Swing bandleader and clarinetist Artie Shaw died in 2004

She was born Beatrice Wain on April 30, 1917, in New York, according to her daughter, although some sources say she had the last name Weinsier. Her father was a tailor, and she said her mother encouraged her early work on radio programs including the “NBC Children’s Hour,” where she earned $2 per broadcast.

She was in demand as a singer on radio shows hosted by Kate Smith, Fred Waring and Kay Thompson. Ms. Wain also cut records — initially under the name Beatrice Wayne — until record executives, without seeking her permission, tweaked her name to economize on space in credits.

Ms. Wain, who had married actor and radio announcer André Baruch, co-hosted a disc jockey series called “Mr. and Mrs. Music” on a New York station in the late 1940s and early 1950s. Later, they anchored a radio talk show in Palm Beach, Fla., before settling in Beverly Hills.

Baruch died in 1991. Survivors include two children, Bonnie Barnes of Glen Ellen, Calif., and Wayne Baruch of Los Angeles; and two grandchildren.

Her son helped produce the Three Tenors concerts featuring opera luminaries Luciano Pavarotti, Plácido Domingo and José Carreras. Ms. Wain said she attended a master class with Pavarotti during the tour and afterward found herself with the maestro.

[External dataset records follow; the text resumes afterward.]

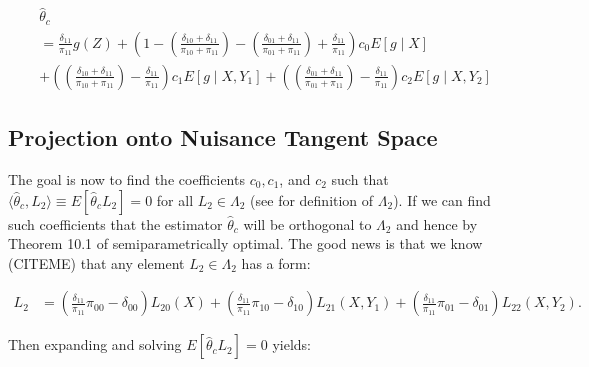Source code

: \documentclass[12pt]{article}
\begin{document}
\begin{align}
  &\hat \theta_c \\ \nonumber
  &= \frac{\delta_{11}}{\pi_{11}} g(Z) + \left(1 -
    \left(\frac{\delta_{10} + \delta_{11}}{\pi_{10} + \pi_{11}}\right) -
    \left(\frac{\delta_{01} + \delta_{11}}{\pi_{01} + \pi_{11}}\right) + 
  \frac{\delta_{11}}{\pi_{11}}\right) c_0 E[g \mid X] \\ \nonumber
  &+
  \left(\left(\frac{\delta_{10} + \delta_{11}}{\pi_{10} + \pi_{11}}\right) - 
  \frac{\delta_{11}}{\pi_{11}}\right) c_1 E[g \mid X, Y_1] +
  \left(\left(\frac{\delta_{01} + \delta_{11}}{\pi_{01} + \pi_{11}}\right) - 
  \frac{\delta_{11}}{\pi_{11}}\right) c_2 E[g \mid X, Y_2]
\end{align}

\subsection*{Projection onto Nuisance Tangent Space}

The goal is now to find the coefficients $c_0, c_1$, and $c_2$ such that 
$\langle \hat \theta_c, L_2\rangle \equiv E[\hat \theta_c L_2] = 0$ for 
all $L_2 \in \Lambda_2$ (see \cite{tsiatis2006semiparametric} for definition 
of $\Lambda_2$). If we can find such coefficients that the estimator $\hat
\theta_c$ will be orthogonal to $\Lambda_2$ and hence by Theorem 10.1 of 
\cite{tsiatis2006semiparametric} semiparametrically optimal. The good news 
is that we know (CITEME) that any element $L_2 \in \Lambda_2$ has a form:

\begin{align}
  L_2 &= 
  \left(\frac{\delta_{11}}{\pi_{11}}\pi_{00} - \delta_{00}\right) L_{20}(X) +
  \left(\frac{\delta_{11}}{\pi_{11}}\pi_{10} - \delta_{10}\right) L_{21}(X, Y_1) +
  \left(\frac{\delta_{11}}{\pi_{11}}\pi_{01} - \delta_{01}\right) L_{22}(X, Y_2).
\end{align}

Then expanding and solving $E[\hat \theta_c L_2] = 0$ yields:
\end{document}
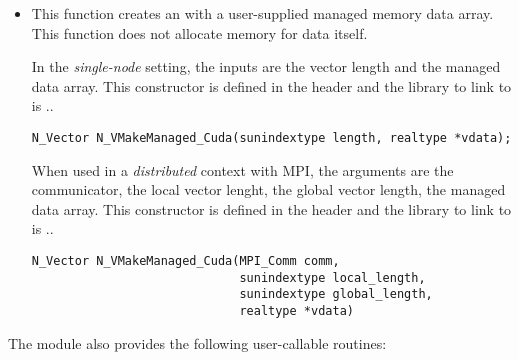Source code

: \begin{itemize}

\item {}

  This function creates an {\nveccuda} with a user-supplied managed memory data
  array. This function does not allocate memory for data itself.
  
  In the \textit{single-node} setting, the inputs are the vector length and the
  managed data array. This constructor is defined in the header
   and the library to link to is
  ..

\begin{verbatim}
N_Vector N_VMakeManaged_Cuda(sunindextype length, realtype *vdata);
\end{verbatim}

  When used in a \textit{distributed} context with MPI, the arguments are the
  {\mpi} communicator, the local vector lenght, the global vector length, the
  managed data array. This constructor is defined in the header
   and the library to link to is 
  ..

\begin{verbatim}
N_Vector N_VMakeManaged_Cuda(MPI_Comm comm,
                             sunindextype local_length,
                             sunindextype global_length,
                             realtype *vdata)
\end{verbatim}


\end{itemize}
The module {\nveccuda} also provides the following user-callable routines:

"Somebody came over to him and said that I was a wonderful singer," she told Christopher Popa, a Chicago music librarian who runs the website bigbandlibrary.com . "So he said, 'Oh, I'd love to hear you.' I said, 'Well, as a matter of fact, I recorded one of the songs that you sing, that was 'Martha' . . . I said I did a swing version of it. And he said, 'Show me, show me.'

“And I started to sing it. And he joined in — it was adorable — and he pretended he was a trombone player, and I’d sing la-la-la-la” to his trombone sounds. “And we had a lovely time.”